I love profanity. I love the rhythm and flavour it can add to a sentence. I want to poke the hornet's nest of profanity and blogging -- should I maintain a corporate tone here? Will the occasional expletive make someone decide not to buy my books? make them decide to buy my books? Is this also a gender and cultural issue, whereby I act like "one of da b'ys" by using profanity? Whoever said cussing was solely the province and privilege of da b'ys? Am I still a good mother if I don't use profanity around my kids? But then can I use it at a reading they're attending? Is it okay for my characters to use it, but not my narrators? Who's in charge here?
Fuck this.
OnePlusYou Quizzes and Widgets
(I found this at http://missingtherock.blogspot.com/. Nadine also has a few words to say on the subject.)
2 comments:
I think the c* words are far more potent than the f* word, or even the m*f* word, on your meter.
But I wonder what exactly _is_ wrong with being a c*s*er. There's pleasure in that, no? (Aren't c*s*ers needed/desired?) As in c*, and f*. Not m*f* - for most people.
Thoughts?
-Hilary
WARNING: Strong language follows. Reader discretion is advised. Don't say I didn't warn ya. Still with me?

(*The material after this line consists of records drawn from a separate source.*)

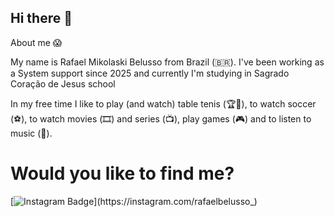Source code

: ## Hi there 👋

About me :scream:

My name is Rafael Mikolaski Belusso from Brazil (🇧🇷). I've been working as a System support since 2025 and currently I'm studying in Sagrado Coração de Jesus school

In my free time I like to play (and watch) table tenis (🏆🏓), to watch soccer (⚽), to watch movies (🎞️) and series (📺), play games (🎮) and to listen to music (🎵).



# Would you like to find me?


[![Instagram Badge](https://img.shields.io/badge/Instagram-E4405F?style=for-the-badge&logo=instagram&logoColor=white&link=https://instagram.com/rafaelbelusso_)](https://instagram.com/rafaelbelusso_)


<!--
**arielfelippi/arielfelippi** is a ✨ _special_ ✨ repository because its `README.md` (this file) appears on your GitHub profile.

Here are some ideas to get you started:

- 🔭 I’m currently working on ...
- 🌱 I’m currently learning ...
- 👯 I’m looking to collaborate on ...
- 🤔 I’m looking for help with ...
- 💬 Ask me about ...
- 📫 How to reach me: ...
- 😄 Pronouns: ...
- ⚡ Fun fact: ...
-->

Hilary, I wonder if "cunt" and "cocksucker" aren't considered extra offensisve because of the hard "ck" sound, and because they both make the recepient seem more feminine, more passive. A cunt receives; a cocksucker kneels. Yeah, I know, a cunt is way more than a receptacle, as is the person who fellates his or her male partner. But traditionally, the cunt was (in some places, is) considered no more than a receptacle with an inconvenient sub-human attached to it, just as a woman was once viewed as merely a bake-oven for a man's homunculus-riddled seed. English, God, such a beautiful and barbarous language.